**Available data**
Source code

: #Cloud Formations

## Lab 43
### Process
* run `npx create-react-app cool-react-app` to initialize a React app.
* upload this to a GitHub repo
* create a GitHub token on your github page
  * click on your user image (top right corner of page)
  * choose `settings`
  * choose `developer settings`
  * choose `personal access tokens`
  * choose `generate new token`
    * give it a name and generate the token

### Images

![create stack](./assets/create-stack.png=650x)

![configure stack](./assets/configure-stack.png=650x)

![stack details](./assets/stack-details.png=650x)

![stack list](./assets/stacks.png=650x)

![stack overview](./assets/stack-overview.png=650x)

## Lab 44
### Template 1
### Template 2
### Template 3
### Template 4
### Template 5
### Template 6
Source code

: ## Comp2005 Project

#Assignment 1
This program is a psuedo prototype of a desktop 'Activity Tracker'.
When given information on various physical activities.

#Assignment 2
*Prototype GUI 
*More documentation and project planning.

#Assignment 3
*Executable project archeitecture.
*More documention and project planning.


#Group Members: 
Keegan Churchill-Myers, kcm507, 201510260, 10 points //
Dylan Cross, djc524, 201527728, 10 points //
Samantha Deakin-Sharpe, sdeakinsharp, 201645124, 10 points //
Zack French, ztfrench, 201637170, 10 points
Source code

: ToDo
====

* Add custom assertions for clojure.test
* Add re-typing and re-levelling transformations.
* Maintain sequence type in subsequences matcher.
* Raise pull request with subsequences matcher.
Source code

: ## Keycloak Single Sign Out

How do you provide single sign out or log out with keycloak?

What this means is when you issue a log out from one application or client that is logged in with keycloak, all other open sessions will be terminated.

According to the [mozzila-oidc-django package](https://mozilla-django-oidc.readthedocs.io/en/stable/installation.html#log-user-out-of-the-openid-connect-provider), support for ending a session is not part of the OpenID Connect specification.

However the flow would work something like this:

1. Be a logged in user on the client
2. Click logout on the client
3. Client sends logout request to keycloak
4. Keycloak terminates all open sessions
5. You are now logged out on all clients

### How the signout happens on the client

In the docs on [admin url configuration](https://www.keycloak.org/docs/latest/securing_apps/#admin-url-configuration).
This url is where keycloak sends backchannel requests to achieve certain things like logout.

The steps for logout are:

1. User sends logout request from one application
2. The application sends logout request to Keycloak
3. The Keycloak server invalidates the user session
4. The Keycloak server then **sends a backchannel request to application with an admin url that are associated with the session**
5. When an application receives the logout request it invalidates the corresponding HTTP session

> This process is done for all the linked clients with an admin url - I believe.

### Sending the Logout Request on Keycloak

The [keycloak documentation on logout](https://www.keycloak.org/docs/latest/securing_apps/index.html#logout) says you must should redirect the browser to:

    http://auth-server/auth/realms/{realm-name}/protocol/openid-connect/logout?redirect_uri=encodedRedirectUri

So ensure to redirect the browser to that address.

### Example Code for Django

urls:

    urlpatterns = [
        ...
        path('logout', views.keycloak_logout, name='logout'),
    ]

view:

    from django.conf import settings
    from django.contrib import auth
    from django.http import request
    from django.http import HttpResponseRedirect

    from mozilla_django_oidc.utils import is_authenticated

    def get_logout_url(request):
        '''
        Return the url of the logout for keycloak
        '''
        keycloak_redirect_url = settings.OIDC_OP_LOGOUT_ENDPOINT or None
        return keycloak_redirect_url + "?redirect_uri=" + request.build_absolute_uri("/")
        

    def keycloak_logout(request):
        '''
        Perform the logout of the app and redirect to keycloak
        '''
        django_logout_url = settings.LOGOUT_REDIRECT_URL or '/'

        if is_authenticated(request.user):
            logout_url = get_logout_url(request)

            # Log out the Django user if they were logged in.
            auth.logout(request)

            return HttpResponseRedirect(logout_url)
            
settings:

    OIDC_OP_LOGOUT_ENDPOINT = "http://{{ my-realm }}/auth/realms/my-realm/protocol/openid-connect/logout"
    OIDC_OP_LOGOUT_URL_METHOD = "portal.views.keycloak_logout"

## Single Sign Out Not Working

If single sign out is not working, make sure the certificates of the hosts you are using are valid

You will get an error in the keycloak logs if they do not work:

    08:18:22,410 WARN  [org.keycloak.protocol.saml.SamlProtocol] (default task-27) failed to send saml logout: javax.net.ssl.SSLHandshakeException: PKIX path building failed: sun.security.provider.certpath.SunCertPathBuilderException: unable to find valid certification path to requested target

**The task**
Return exactly the lines above from the line that has "If single sign" through the line that has "You will get", inclusive, and nothing else.

**Response to the task**
If single sign out is not working, make sure the certificates of the hosts you are using are valid

You will get an error in the keycloak logs if they do not work:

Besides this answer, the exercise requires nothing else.